When the casting was announced, alongside Room director Lenny Abrahamson’s involvement, she “became a lot more excited.” Now, @normalpeoplebot is the go-to place for “No you’re crying!” reminders of how moving the series is. “I had no idea it would grow so quickly, I think I gained like 1000 followers within 3 days,” Aki says of the spike in traffic after the series premiered. “I think it just shows what an impact Normal People is having. This was lowkey the perfect time for it to come out since everyone is so isolated, craving human contact and intimacy.”
The fans who have rallied behind the book and show online know that their admiration for it in that sphere is strange: a search of “normal people stan” on Twitter right now will dredge up a bunch of results tied to the sanity of active participants in stan culture rather than memes and photos of the show. The world they admire is miles apart from the ones most rally around. Do they think their obsession is abstract? Katie points out that fictional romances (Edward and Bella; Draco and Harry; Katniss and Peeta) have long been the subject of fans online choosing to ‘ship’ their favourites.
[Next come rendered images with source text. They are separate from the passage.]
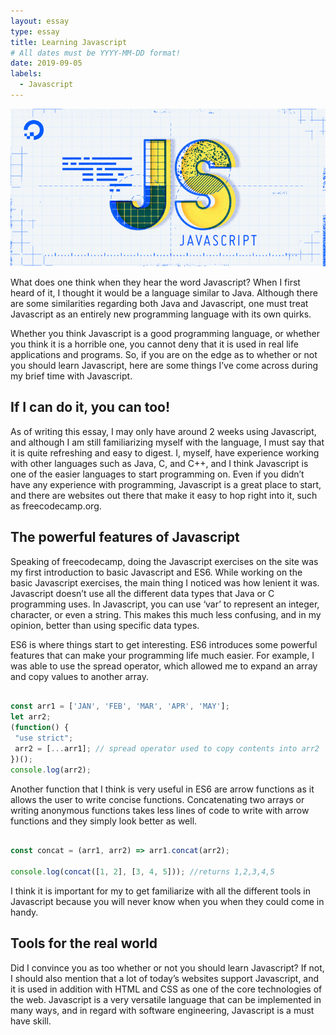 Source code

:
 ```yaml
---
layout: essay
type: essay
title: Learning Javascript
# All dates must be YYYY-MM-DD format!
date: 2019-09-05
labels:
  - Javascript
---
```


<img class="ui tiny left circular floated image" src="../images/javascript.png">

What does one think when they hear the word Javascript? When I first heard of it, I thought it would be a language similar to Java. Although there are some similarities regarding both Java and Javascript, one must treat Javascript as an entirely new programming language with its own quirks.

Whether you think Javascript is a good programming language, or whether you think it is a horrible one, you cannot deny that it is used in real life applications and programs. So, if you are on the edge as to whether or not you should learn Javascript, here are some things I’ve come across during my brief time with Javascript. 

## If I can do it, you can too!

As of writing this essay, I may only have around 2 weeks using Javascript, and although I am still familiarizing myself with the language, I must say that it is quite refreshing and easy to digest. I, myself, have experience working with other languages such as Java, C, and C++, and I think Javascript is one of the easier languages to start programming on. Even if you didn’t have any experience with programming, Javascript is a great place to start, and there are websites out there that make it easy to hop right into it, such as freecodecamp.org.

## The powerful features of Javascript

Speaking of freecodecamp, doing the Javascript exercises on the site was my first introduction to basic Javascript and ES6. While working on the basic Javascript exercises, the main thing I noticed was how lenient it was. Javascript doesn’t use all the different data types that Java or C programming uses. In Javascript, you can use ‘var’ to represent an integer, character, or even a string. This makes this much less confusing, and in my opinion, better than using specific data types.

ES6 is where things start to get interesting. ES6 introduces some powerful features that can make your programming life much easier. For example, I was able to use the spread operator, which allowed me to expand an array and copy values to another array.

```javascript

const arr1 = ['JAN', 'FEB', 'MAR', 'APR', 'MAY'];
let arr2;
(function() {
 "use strict";
 arr2 = [...arr1]; // spread operator used to copy contents into arr2
})();
console.log(arr2);

```
Another function that I think is very useful in ES6 are arrow functions as it  allows the user to write concise functions. Concatenating two arrays or writing anonymous functions takes less lines of code to write with arrow functions and they simply look better as well.

```javascript

const concat = (arr1, arr2) => arr1.concat(arr2);

console.log(concat([1, 2], [3, 4, 5])); //returns 1,2,3,4,5

```
I think it is important for my to get familiarize with all the different tools in Javascript because you will never know when you when they could come in handy.

## Tools for the real world

Did I convince you as too whether or not you should learn Javascript? If not, I should also mention that a lot of today’s websites support Javascript, and it is used in addition with HTML and CSS as one of the core technologies of the web. Javascript is a very versatile language that can be implemented in many ways, and in regard with software engineering, Javascript is a must have skill.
Marianne and Connell, in some respects, are no different. “But at the same time, Normal People is literary fiction with so many corresponding awards to Sally Rooney’s name,” she adds. “That’s because there’s so much more than romance that’s tackled in the book; themes of abuse, depression, self-esteem, class issues, and how a relationship, platonic or otherwise, with someone else can affect one’s reaction to those things.”
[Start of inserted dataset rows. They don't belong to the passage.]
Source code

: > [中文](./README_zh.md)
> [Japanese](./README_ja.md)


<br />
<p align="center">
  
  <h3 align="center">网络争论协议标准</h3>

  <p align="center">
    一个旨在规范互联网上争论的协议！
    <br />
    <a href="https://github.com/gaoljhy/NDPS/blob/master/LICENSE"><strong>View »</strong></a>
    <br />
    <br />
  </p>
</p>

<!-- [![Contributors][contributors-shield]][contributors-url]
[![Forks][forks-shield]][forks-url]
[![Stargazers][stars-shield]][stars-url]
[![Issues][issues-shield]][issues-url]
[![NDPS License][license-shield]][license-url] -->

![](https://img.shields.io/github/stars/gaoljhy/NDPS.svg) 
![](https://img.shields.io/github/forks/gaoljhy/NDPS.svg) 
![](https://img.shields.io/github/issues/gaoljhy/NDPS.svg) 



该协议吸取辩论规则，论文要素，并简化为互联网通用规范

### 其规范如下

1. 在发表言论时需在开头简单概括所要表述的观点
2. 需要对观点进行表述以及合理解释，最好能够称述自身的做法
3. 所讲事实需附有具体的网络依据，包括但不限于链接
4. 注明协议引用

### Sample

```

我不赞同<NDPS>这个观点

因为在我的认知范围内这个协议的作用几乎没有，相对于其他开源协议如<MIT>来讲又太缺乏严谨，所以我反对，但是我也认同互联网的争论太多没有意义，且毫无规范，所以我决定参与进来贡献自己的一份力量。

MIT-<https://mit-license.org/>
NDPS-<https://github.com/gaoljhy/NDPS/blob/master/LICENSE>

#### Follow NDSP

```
It’s clear the book’s effect goes far beyond the fickle. “There’s so much to unpack from the book beyond Marianne and Connell’s relationship too,” she continues. “It sparks a greater conversation between stans. It’s about more than just gushing over how cute a certain couple is. That’s refreshing.”
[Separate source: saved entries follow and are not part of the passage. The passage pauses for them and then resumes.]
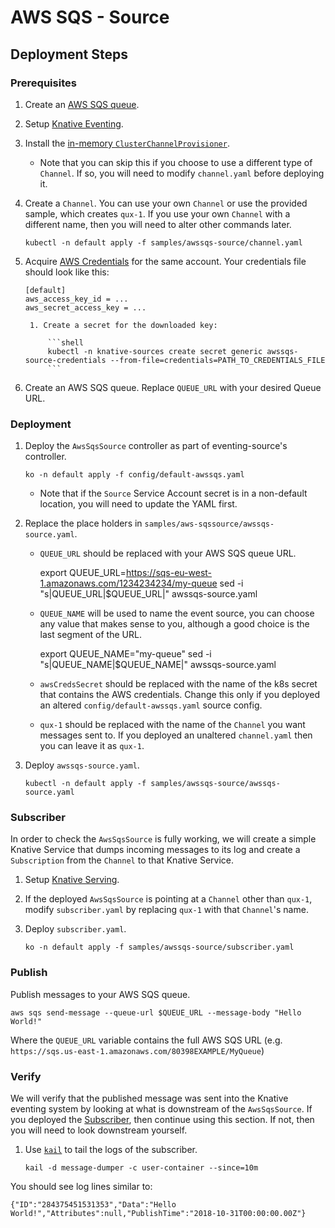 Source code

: # AWS SQS - Source

## Deployment Steps

### Prerequisites

1.  Create an [AWS SQS queue](https://aws.amazon.com/sqs/).

1.  Setup
    [Knative Eventing](https://github.com/knative/docs/tree/master/eventing).
1.  Install the
    [in-memory `ClusterChannelProvisioner`](https://github.com/knative/eventing/tree/master/config/provisioners/in-memory-channel).
    - Note that you can skip this if you choose to use a different type of
      `Channel`. If so, you will need to modify `channel.yaml` before deploying
      it.
1.  Create a `Channel`. You can use your own `Channel` or use the provided
    sample, which creates `qux-1`. If you use your own `Channel` with a
    different name, then you will need to alter other commands later.

    ```shell
    kubectl -n default apply -f samples/awssqs-source/channel.yaml
    ```

1.  Acquire
    [AWS Credentials](https://docs.aws.amazon.com/general/latest/gr/aws-security-credentials.html)
    for the same account. Your credentials file should look like this:

        [default]
        aws_access_key_id = ...
        aws_secret_access_key = ...

         1. Create a secret for the downloaded key:

             ```shell
             kubectl -n knative-sources create secret generic awssqs-source-credentials --from-file=credentials=PATH_TO_CREDENTIALS_FILE
             ```

1.  Create an AWS SQS queue. Replace `QUEUE_URL` with your desired Queue URL.

### Deployment

1. Deploy the `AwsSqsSource` controller as part of eventing-source's controller.

   ```shell
   ko -n default apply -f config/default-awssqs.yaml
   ```

   - Note that if the `Source` Service Account secret is in a non-default
     location, you will need to update the YAML first.

1. Replace the place holders in `samples/aws-sqssource/awssqs-source.yaml`.

   - `QUEUE_URL` should be replaced with your AWS SQS queue URL.

     export QUEUE_URL=https://sqs-eu-west-1.amazonaws.com/1234234234/my-queue
     sed -i "s|QUEUE_URL|\$QUEUE_URL|" awssqs-source.yaml

   - `QUEUE_NAME` will be used to name the event source, you can choose any
     value that makes sense to you, although a good choice is the last segment
     of the URL.

     export QUEUE_NAME="my-queue" sed -i "s|QUEUE_NAME|\$QUEUE_NAME|"
     awssqs-source.yaml

   - `awsCredsSecret` should be replaced with the name of the k8s secret that
     contains the AWS credentials. Change this only if you deployed an altered
     `config/default-awssqs.yaml` source config.

   - `qux-1` should be replaced with the name of the `Channel` you want messages
     sent to. If you deployed an unaltered `channel.yaml` then you can leave it
     as `qux-1`.

1. Deploy `awssqs-source.yaml`.

   ```shell
   kubectl -n default apply -f samples/awssqs-source/awssqs-source.yaml
   ```

### Subscriber

In order to check the `AwsSqsSource` is fully working, we will create a simple
Knative Service that dumps incoming messages to its log and create a
`Subscription` from the `Channel` to that Knative Service.

1. Setup [Knative Serving](https://github.com/knative/docs/tree/master/serving).
1. If the deployed `AwsSqsSource` is pointing at a `Channel` other than `qux-1`,
   modify `subscriber.yaml` by replacing `qux-1` with that `Channel`'s name.
1. Deploy `subscriber.yaml`.

   ```shell
   ko -n default apply -f samples/awssqs-source/subscriber.yaml
   ```

### Publish

Publish messages to your AWS SQS queue.

```shell
aws sqs send-message --queue-url $QUEUE_URL --message-body "Hello World!"
```

Where the `QUEUE_URL` variable contains the full AWS SQS URL (e.g.
`https://sqs.us-east-1.amazonaws.com/80398EXAMPLE/MyQueue`)

### Verify

We will verify that the published message was sent into the Knative eventing
system by looking at what is downstream of the `AwsSqsSource`. If you deployed
the [Subscriber](#subscriber), then continue using this section. If not, then
you will need to look downstream yourself.

1. Use [`kail`](https://github.com/boz/kail) to tail the logs of the subscriber.

   ```shell
   kail -d message-dumper -c user-container --since=10m
   ```

You should see log lines similar to:

```
{"ID":"284375451531353","Data":"Hello World!","Attributes":null,"PublishTime":"2018-10-31T00:00:00.00Z"}

```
Much like the measured lot that managed to transform Elio, Oliver and a summer in Northern Italy into a veritable internet obsession, the stans of Normal People are taking a much more languid approach to hyping up their favourite new thing on the internet. It’s indicative of how those communities are evolving. In these spaces, where animosity and unnecessary rivalry thrive, standoms like this prove that there’s a sweetness at the heart of infatuation. And when your heart is focused on nothing but the electricity between two fateful, imaginary lovers, a new kind of loyalty blossoms.